*** Opening Records for processing ***
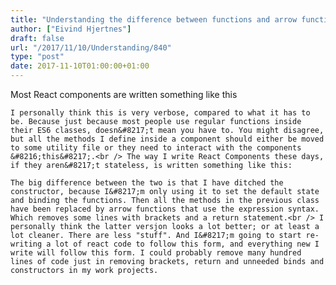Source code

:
 ```yaml
---
title: "Understanding the difference between functions and arrow functions"
author: ["Eivind Hjertnes"]
draft: false
url: "/2017/11/10/Understanding/840"
type: "post"
date: 2017-11-10T01:00:00+01:00
---
```


Most React components are written something like this

<div class="HTML">
  <div></div>

</p>

</div>

<div class="HTML">
  <div></div>

<script src="<https://gist.github.com/hjertnes/b1576b9c6101bfcbf57d8a8e2757149f.js>"></script>

</div>

<div class="HTML">
  <div></div>

<p>

</div>

```text
I personally think this is very verbose, compared to what it has to be. Because just because most people use regular functions inside their ES6 classes, doesn&#8217;t mean you have to. You might disagree, but all the methods I define inside a component should either be moved to some utility file or they need to interact with the components &#8216;this&#8217;.<br /> The way I write React Components these days, if they aren&#8217;t stateless, is written something like this:
```

<div class="HTML">
  <div></div>

</p>

</div>

<div class="HTML">
  <div></div>

<script src="<https://gist.github.com/hjertnes/dbed6db07776cc6fd72057627ec2c744.js>"></script>

</div>

<div class="HTML">
  <div></div>

<p>

</div>

```text
The big difference between the two is that I have ditched the constructor, because I&#8217;m only using it to set the default state and binding the functions. Then all the methods in the previous class have been replaced by arrow functions that use the expression syntax. Which removes some lines with brackets and a return statement.<br /> I personally think the latter versjon looks a lot better; or at least a lot cleaner. There are less "stuff". And I&#8217;m going to start re-writing a lot of react code to follow this form, and everything new I write will follow this form. I could probably remove many hundred lines of code just in removing brackets, return and unneeded binds and constructors in my work projects.
```

<div class="HTML">
  <div></div>

</p>

</div>
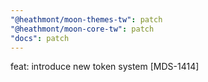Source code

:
 ```yaml
---
"@heathmont/moon-themes-tw": patch
"@heathmont/moon-core-tw": patch
"docs": patch
---
```


feat: introduce new token system [MDS-1414]
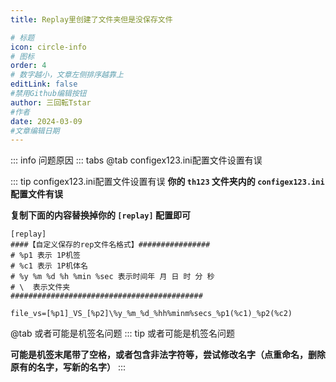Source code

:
 ```yaml
---
title: Replay里创建了文件夹但是没保存文件

# 标题
icon: circle-info
# 图标
order: 4
# 数字越小，文章左侧排序越靠上
editLink: false
#禁用Github编辑按钮
author: 三回転Tstar
#作者
date: 2024-03-09
#文章编辑日期
---
```



::: info 问题原因
::: tabs
@tab configex123.ini配置文件设置有误

::: tip configex123.ini配置文件设置有误
**你的 `th123` 文件夹内的 `configex123.ini` 配置文件有误**

**复制下面的内容替换掉你的 `[replay]` 配置即可**

```
[replay]
####【自定义保存的rep文件名格式】################
# %p1 表示 1P机签
# %c1 表示 1P机体名
# %y %m %d %h %min %sec 表示时间年 月 日 时 分 秒
# \  表示文件夹
###########################################

file_vs=[%p1]_VS_[%p2]\%y_%m_%d_%hh%minm%secs_%p1(%c1)_%p2(%c2)
```
@tab 或者可能是机签名问题
::: tip 或者可能是机签名问题

**可能是机签末尾带了空格，或者包含非法字符等，尝试修改名字（点重命名，删除原有的名字，写新的名字）**
:::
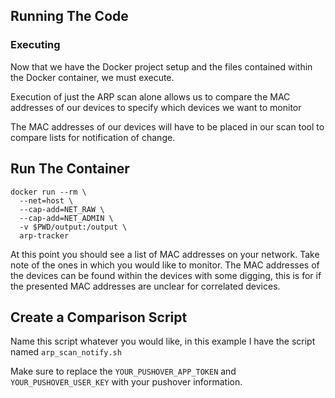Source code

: <h2>Running The Code</h2>
<h3>Executing</h3>
<p>Now that we have the Docker project setup and the files contained within the Docker container, we must execute.</p>
<p>Execution of just the ARP scan alone allows us to compare the MAC addresses of our devices to specify which devices we want to monitor</p>
<p>The MAC addresses of our devices will have to be placed in our scan tool to compare lists for notification of change.</p>

<h2>Run The Container</h2>

```
docker run --rm \
  --net=host \
  --cap-add=NET_RAW \
  --cap-add=NET_ADMIN \
  -v $PWD/output:/output \
  arp-tracker
```
<p>At this point you should see a list of MAC addresses on your network. Take note of the ones in which you would like to monitor. The MAC addresses of the devices can be found within the devices with some digging, this is for if the presented MAC addresses are unclear for correlated devices.</p>

<h2>Create a Comparison Script</h2>
<p>Name this script whatever you would like, in this example I have the script named <code>arp_scan_notify.sh</code></p>
<p>Make sure to replace the <code>YOUR_PUSHOVER_APP_TOKEN</code> and <code>YOUR_PUSHOVER_USER_KEY</code> with your pushover information. </p>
*** Closing Records for processing ***
In the listing above, find each line with "gist" and copy it.

Your solution:
<script src="<https://gist.github.com/hjertnes/b1576b9c6101bfcbf57d8a8e2757149f.js>"></script>
<script src="<https://gist.github.com/hjertnes/dbed6db07776cc6fd72057627ec2c744.js>"></script>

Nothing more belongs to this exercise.